Criminals have a reliance on tricking victims to get access to account information, like passwords. This is known as social engineering, and is also called a “confidence crime.” These come in many forms:
Do Not Take the Bait of These Phishermen
- A phishing email that targets a specific person is known as spear-phishing. A spear-phishing email looks like an email that might come from a legitimate company to a specific person. For example, a thief might send a fake email to a company’s employee who handles money or IT. It looks like the email is from the CEO of the company, and it asks the employee for sensitive information, such as the password for a financial account or to transfer funds somewhere.
- Telephones are used for phishing, too, also called “vishing,” which is a combination of phishing and voicemail.
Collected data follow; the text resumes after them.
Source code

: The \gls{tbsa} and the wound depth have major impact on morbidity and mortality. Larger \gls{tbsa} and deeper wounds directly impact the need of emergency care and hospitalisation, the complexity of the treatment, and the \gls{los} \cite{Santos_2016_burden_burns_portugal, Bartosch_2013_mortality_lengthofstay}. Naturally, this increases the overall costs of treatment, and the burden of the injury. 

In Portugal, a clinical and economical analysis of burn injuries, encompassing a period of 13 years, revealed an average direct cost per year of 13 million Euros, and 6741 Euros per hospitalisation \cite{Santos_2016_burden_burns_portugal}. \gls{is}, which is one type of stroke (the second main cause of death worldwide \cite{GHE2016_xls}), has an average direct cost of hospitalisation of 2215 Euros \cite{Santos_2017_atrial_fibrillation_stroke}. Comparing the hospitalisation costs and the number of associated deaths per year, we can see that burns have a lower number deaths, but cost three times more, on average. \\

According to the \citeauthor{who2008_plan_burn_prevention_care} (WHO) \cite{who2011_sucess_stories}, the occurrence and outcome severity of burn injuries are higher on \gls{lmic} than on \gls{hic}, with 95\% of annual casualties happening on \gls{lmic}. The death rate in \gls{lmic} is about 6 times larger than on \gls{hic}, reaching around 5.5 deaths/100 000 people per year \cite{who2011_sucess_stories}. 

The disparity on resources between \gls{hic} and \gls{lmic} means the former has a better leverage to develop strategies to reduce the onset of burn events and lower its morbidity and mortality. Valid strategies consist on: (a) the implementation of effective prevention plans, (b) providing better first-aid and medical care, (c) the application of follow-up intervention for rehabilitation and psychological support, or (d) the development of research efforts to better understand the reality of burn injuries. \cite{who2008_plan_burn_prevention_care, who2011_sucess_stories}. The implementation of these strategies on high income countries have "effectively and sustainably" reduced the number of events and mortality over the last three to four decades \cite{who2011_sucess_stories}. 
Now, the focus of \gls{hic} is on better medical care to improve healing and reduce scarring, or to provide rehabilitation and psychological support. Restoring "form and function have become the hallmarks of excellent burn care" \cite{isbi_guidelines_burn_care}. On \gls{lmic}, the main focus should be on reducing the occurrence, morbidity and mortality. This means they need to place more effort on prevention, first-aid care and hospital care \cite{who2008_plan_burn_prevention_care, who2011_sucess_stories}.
- Fake invoices are also popular among hackers and scammers. In this case, a fake invoice is sent to a company that looks like one from a legitimate vendor. Accounting pays the invoice, but the payment actually goes to a hacker.
- Another scam is when a bad guy leaves a random USB drive around the office or in a parking lot. His hope is that someone will find it, get nosy, and insert it into their computer. When they do, it releases malware onto the network.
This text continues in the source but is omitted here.